▶ _What needs to be done_
Return the records word for word. Pictures do not belong in the copy.

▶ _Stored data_
====
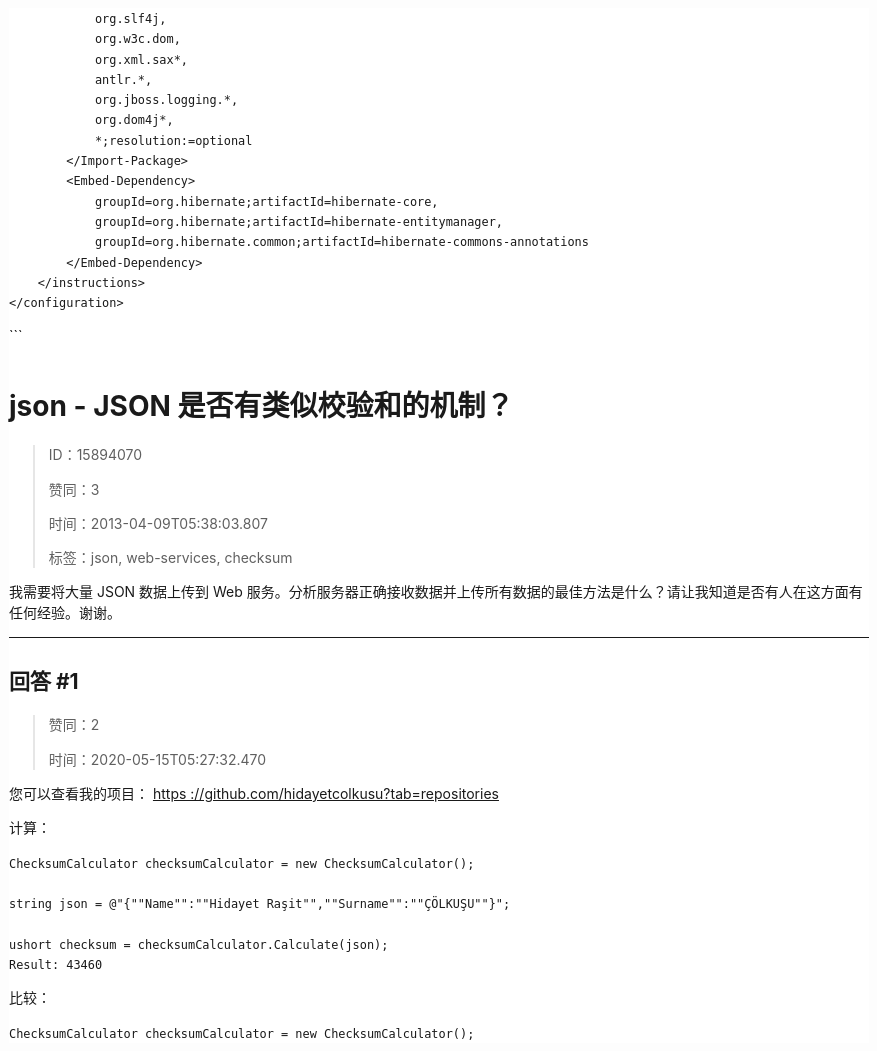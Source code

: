                 org.slf4j,
                org.w3c.dom,
                org.xml.sax*,
                antlr.*,
                org.jboss.logging.*,
                org.dom4j*,
                *;resolution:=optional
            </Import-Package>
            <Embed-Dependency>
                groupId=org.hibernate;artifactId=hibernate-core,
                groupId=org.hibernate;artifactId=hibernate-entitymanager,
                groupId=org.hibernate.common;artifactId=hibernate-commons-annotations
            </Embed-Dependency>
        </instructions>
    </configuration>
</plugin> 
```

# json - JSON 是否有类似校验和的机制？

> ID：15894070
> 
> 赞同：3
> 
> 时间：2013-04-09T05:38:03.807
> 
> 标签：json, web-services, checksum

我需要将大量 JSON 数据上传到 Web 服务。分析服务器正确接收数据并上传所有数据的最佳方法是什么？请让我知道是否有人在这方面有任何经验。谢谢。

* * *

## 回答 #1

> 赞同：2
> 
> 时间：2020-05-15T05:27:32.470

您可以查看我的项目： [https ://github.com/hidayetcolkusu?tab=repositories](https://github.com/hidayetcolkusu?tab=repositories)

计算：

```
ChecksumCalculator checksumCalculator = new ChecksumCalculator();

string json = @"{""Name"":""Hidayet Raşit"",""Surname"":""ÇÖLKUŞU""}";

ushort checksum = checksumCalculator.Calculate(json);
Result: 43460 
```

比较：

```
ChecksumCalculator checksumCalculator = new ChecksumCalculator();
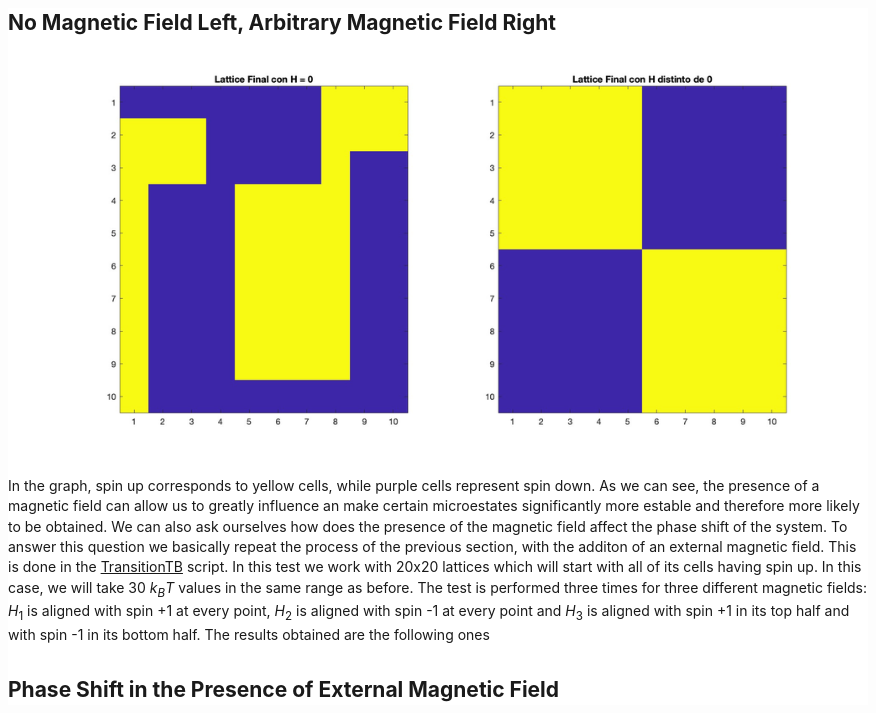 ## No Magnetic Field Left, Arbitrary Magnetic Field Right
![plot4](B_field/testB2.jpg)

In the graph, spin up corresponds to yellow cells, while purple cells represent spin down. As we can see, the presence of a magnetic field can allow us to greatly influence an make certain microestates significantly more estable and therefore
more likely to be obtained.
We can also ask ourselves how does the presence of the magnetic field affect the phase shift of the system. To answer this question we basically repeat the process of the previous section, with the additon of an external magnetic field. This
is done in the [TransitionTB](TransitionTB.m) script. In this test we work with 20x20 lattices which will start with all of its cells having spin up. In this case, we will take 30 $k_BT$ values in the same range as before. The test is performed
three times for three different magnetic fields: $H_1$ is aligned with spin +1 at every point, $H_2$ is aligned with spin -1 at every point and $H_3$ is aligned with spin +1 in its top half and with spin -1 in its bottom half. The results
obtained are the following ones

## Phase Shift in the Presence of External Magnetic Field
====
▶ _Expected output_
Source code

:                 org.slf4j,
                org.w3c.dom,
                org.xml.sax*,
                antlr.*,
                org.jboss.logging.*,
                org.dom4j*,
                *;resolution:=optional
            </Import-Package>
            <Embed-Dependency>
                groupId=org.hibernate;artifactId=hibernate-core,
                groupId=org.hibernate;artifactId=hibernate-entitymanager,
                groupId=org.hibernate.common;artifactId=hibernate-commons-annotations
            </Embed-Dependency>
        </instructions>
    </configuration>
</plugin> 
```

# json - JSON 是否有类似校验和的机制？

> ID：15894070
> 
> 赞同：3
> 
> 时间：2013-04-09T05:38:03.807
> 
> 标签：json, web-services, checksum

我需要将大量 JSON 数据上传到 Web 服务。分析服务器正确接收数据并上传所有数据的最佳方法是什么？请让我知道是否有人在这方面有任何经验。谢谢。

* * *

## 回答 #1

> 赞同：2
> 
> 时间：2020-05-15T05:27:32.470

您可以查看我的项目： [https ://github.com/hidayetcolkusu?tab=repositories](https://github.com/hidayetcolkusu?tab=repositories)

计算：

```
ChecksumCalculator checksumCalculator = new ChecksumCalculator();

string json = @"{""Name"":""Hidayet Raşit"",""Surname"":""ÇÖLKUŞU""}";

ushort checksum = checksumCalculator.Calculate(json);
Result: 43460 
```

比较：

```
ChecksumCalculator checksumCalculator = new ChecksumCalculator();
 ## No Magnetic Field Left, Arbitrary Magnetic Field Right
![plot4](B_field/testB2.jpg)

In the graph, spin up corresponds to yellow cells, while purple cells represent spin down. As we can see, the presence of a magnetic field can allow us to greatly influence an make certain microestates significantly more estable and therefore
more likely to be obtained.
We can also ask ourselves how does the presence of the magnetic field affect the phase shift of the system. To answer this question we basically repeat the process of the previous section, with the additon of an external magnetic field. This
is done in the [TransitionTB](TransitionTB.m) script. In this test we work with 20x20 lattices which will start with all of its cells having spin up. In this case, we will take 30 $k_BT$ values in the same range as before. The test is performed
three times for three different magnetic fields: $H_1$ is aligned with spin +1 at every point, $H_2$ is aligned with spin -1 at every point and $H_3$ is aligned with spin +1 in its top half and with spin -1 in its bottom half. The results
obtained are the following ones

## Phase Shift in the Presence of External Magnetic Field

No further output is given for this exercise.